Collected data
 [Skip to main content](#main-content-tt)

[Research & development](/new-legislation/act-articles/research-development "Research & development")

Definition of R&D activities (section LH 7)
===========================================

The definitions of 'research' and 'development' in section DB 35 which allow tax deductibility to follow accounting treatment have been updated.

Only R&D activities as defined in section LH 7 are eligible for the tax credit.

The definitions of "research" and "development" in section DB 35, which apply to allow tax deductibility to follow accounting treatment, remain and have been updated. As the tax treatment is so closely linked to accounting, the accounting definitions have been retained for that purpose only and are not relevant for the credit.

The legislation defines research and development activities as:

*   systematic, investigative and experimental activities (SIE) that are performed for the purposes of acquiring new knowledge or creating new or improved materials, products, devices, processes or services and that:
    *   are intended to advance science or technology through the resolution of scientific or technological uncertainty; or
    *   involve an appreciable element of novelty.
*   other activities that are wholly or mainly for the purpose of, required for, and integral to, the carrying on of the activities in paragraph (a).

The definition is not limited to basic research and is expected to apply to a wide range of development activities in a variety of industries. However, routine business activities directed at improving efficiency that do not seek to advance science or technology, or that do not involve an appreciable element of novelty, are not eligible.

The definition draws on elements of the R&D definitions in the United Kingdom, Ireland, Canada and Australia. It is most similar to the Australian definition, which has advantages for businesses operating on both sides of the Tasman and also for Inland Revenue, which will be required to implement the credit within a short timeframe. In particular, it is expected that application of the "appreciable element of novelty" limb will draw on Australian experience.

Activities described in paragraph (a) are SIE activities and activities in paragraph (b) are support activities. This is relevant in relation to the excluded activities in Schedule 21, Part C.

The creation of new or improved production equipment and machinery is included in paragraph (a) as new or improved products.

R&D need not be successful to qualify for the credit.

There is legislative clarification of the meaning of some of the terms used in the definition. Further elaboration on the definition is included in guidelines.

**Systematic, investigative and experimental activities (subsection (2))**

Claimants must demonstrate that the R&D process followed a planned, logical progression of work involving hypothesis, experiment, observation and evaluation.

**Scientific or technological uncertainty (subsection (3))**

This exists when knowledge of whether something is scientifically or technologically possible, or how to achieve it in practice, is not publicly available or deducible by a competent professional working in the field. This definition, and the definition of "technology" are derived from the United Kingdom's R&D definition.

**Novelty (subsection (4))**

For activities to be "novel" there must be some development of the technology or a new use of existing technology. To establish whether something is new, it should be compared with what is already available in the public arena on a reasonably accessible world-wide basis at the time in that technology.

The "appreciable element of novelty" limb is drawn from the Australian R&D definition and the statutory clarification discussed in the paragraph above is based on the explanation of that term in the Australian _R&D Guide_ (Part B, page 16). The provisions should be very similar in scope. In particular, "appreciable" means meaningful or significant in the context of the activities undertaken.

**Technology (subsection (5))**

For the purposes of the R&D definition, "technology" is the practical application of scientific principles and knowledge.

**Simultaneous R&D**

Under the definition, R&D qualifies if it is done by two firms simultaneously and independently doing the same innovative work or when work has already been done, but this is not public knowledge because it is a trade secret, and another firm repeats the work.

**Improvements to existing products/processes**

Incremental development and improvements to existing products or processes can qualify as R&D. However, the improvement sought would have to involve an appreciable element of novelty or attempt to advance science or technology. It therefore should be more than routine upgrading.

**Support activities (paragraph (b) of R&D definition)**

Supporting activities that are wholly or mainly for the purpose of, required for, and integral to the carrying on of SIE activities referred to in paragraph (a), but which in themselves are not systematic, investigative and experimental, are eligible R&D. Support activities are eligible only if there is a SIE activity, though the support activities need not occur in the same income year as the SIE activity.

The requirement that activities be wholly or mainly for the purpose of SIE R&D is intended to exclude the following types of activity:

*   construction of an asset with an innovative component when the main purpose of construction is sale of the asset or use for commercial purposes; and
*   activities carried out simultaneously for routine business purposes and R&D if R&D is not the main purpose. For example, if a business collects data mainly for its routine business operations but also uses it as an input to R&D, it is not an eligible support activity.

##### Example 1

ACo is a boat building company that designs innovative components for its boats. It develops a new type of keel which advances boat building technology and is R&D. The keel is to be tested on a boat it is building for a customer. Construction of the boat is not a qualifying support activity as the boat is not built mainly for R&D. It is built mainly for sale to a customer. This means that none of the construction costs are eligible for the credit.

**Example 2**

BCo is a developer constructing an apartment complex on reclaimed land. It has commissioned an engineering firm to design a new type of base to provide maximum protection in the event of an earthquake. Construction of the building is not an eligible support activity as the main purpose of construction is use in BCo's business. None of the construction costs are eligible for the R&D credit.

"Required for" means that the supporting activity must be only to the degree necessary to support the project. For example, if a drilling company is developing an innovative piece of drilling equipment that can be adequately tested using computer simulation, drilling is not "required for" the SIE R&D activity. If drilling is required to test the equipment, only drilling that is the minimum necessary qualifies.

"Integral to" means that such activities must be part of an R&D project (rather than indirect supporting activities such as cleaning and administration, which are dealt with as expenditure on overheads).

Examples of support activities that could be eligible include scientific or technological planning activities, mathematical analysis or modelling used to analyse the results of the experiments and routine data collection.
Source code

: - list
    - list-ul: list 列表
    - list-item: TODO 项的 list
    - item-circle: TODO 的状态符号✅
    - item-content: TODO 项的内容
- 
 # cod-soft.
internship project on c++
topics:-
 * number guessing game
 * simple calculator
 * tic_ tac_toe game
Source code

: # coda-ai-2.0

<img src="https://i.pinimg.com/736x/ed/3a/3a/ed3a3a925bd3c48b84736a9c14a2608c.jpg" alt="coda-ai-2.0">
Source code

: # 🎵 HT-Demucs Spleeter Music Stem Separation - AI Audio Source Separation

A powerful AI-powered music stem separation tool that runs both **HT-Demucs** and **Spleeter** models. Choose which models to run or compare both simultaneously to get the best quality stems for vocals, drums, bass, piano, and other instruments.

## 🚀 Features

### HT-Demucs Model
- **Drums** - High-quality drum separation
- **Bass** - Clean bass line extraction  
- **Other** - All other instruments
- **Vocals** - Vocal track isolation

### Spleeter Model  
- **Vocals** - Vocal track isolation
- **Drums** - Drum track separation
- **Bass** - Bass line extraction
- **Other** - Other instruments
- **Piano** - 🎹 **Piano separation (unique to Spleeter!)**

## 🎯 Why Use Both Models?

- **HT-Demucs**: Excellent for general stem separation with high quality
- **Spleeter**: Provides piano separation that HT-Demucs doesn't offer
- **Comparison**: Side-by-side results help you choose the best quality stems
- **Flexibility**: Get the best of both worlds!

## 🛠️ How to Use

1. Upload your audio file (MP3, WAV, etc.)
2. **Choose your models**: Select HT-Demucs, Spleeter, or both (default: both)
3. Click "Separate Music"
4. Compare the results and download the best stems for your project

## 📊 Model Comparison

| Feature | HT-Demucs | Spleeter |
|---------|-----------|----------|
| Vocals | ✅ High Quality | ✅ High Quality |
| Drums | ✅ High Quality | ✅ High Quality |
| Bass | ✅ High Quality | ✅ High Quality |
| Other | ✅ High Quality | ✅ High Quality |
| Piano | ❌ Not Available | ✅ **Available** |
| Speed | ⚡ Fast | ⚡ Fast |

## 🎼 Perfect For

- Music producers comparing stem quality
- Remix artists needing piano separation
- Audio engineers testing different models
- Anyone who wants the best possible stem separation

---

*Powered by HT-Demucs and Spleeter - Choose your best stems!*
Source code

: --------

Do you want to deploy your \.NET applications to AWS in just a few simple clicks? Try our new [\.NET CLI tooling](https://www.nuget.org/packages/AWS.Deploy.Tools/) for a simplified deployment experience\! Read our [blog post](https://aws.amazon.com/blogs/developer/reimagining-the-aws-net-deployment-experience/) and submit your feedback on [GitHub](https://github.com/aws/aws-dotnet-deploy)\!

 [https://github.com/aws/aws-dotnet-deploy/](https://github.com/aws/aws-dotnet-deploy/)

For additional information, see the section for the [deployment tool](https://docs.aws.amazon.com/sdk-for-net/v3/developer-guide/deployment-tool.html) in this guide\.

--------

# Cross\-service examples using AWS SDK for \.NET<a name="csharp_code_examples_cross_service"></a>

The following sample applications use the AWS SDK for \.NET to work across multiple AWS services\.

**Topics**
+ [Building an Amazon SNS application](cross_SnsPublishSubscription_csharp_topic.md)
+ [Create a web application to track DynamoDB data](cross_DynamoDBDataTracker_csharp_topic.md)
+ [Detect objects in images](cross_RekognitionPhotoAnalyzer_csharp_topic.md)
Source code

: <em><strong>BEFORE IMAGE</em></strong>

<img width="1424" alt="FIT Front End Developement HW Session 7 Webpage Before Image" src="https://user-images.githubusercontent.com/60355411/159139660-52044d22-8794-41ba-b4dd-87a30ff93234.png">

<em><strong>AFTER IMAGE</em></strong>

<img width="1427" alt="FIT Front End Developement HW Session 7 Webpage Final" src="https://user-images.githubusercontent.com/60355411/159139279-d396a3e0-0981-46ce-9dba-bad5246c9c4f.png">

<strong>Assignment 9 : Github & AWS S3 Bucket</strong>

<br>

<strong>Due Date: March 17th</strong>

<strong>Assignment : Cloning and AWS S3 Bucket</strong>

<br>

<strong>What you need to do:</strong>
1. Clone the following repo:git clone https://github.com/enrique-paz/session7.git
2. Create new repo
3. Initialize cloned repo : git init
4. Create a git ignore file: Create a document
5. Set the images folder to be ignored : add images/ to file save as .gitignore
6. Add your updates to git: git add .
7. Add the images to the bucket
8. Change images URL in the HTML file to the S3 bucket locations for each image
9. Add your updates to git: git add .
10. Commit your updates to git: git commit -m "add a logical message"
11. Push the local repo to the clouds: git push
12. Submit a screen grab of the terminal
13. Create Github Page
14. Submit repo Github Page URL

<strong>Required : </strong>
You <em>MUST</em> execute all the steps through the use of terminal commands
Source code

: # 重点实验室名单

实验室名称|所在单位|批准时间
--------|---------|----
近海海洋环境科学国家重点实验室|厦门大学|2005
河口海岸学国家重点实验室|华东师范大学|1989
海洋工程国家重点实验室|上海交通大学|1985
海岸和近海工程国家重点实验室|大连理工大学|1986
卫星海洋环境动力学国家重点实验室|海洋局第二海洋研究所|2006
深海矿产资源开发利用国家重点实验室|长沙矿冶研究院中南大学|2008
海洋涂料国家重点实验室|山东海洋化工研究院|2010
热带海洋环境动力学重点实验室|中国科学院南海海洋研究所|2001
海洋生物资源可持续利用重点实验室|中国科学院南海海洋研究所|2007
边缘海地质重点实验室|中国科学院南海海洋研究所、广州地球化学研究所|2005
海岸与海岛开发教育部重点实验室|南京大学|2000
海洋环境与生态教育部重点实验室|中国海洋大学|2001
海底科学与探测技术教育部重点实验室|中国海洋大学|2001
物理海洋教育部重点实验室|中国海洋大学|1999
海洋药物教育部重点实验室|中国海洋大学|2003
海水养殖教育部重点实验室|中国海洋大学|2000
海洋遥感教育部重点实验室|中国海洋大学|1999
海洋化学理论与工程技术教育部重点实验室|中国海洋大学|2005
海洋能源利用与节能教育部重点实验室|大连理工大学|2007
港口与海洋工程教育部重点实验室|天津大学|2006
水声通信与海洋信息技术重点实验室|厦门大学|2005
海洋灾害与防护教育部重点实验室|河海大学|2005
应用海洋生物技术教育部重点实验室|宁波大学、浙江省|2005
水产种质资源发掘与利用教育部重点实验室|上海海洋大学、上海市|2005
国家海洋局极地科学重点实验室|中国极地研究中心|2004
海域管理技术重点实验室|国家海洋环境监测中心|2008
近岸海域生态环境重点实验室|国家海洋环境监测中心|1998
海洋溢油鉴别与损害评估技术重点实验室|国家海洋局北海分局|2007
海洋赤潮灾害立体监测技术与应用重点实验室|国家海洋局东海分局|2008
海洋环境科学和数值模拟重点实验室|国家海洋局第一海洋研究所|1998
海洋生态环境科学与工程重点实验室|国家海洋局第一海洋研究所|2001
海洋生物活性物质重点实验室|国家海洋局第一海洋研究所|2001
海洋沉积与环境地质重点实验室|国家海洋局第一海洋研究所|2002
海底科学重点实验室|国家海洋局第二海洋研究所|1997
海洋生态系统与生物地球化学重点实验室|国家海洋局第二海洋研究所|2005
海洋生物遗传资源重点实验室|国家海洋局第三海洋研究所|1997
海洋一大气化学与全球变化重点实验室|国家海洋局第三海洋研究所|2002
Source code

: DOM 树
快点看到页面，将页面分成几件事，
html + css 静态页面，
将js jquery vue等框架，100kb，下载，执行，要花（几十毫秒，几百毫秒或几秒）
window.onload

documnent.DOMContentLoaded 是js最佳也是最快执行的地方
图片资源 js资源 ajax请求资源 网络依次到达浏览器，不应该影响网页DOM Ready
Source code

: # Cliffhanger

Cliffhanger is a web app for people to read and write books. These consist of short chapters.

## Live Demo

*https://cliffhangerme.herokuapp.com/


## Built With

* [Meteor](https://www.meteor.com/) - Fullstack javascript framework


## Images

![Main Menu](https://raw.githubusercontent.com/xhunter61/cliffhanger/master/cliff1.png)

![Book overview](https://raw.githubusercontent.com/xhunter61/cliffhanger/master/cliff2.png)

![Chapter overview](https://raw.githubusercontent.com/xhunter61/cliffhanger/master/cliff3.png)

-- Assigned task --
Copy out the entries exactly. Begin at the first line and end with the line that has "element of novelty.".

-- Result of the exercise --
 [Skip to main content](#main-content-tt)

[Research & development](/new-legislation/act-articles/research-development "Research & development")

Definition of R&D activities (section LH 7)
===========================================

The definitions of 'research' and 'development' in section DB 35 which allow tax deductibility to follow accounting treatment have been updated.

Only R&D activities as defined in section LH 7 are eligible for the tax credit.

The definitions of "research" and "development" in section DB 35, which apply to allow tax deductibility to follow accounting treatment, remain and have been updated. As the tax treatment is so closely linked to accounting, the accounting definitions have been retained for that purpose only and are not relevant for the credit.

The legislation defines research and development activities as:

*   systematic, investigative and experimental activities (SIE) that are performed for the purposes of acquiring new knowledge or creating new or improved materials, products, devices, processes or services and that:
    *   are intended to advance science or technology through the resolution of scientific or technological uncertainty; or
    *   involve an appreciable element of novelty.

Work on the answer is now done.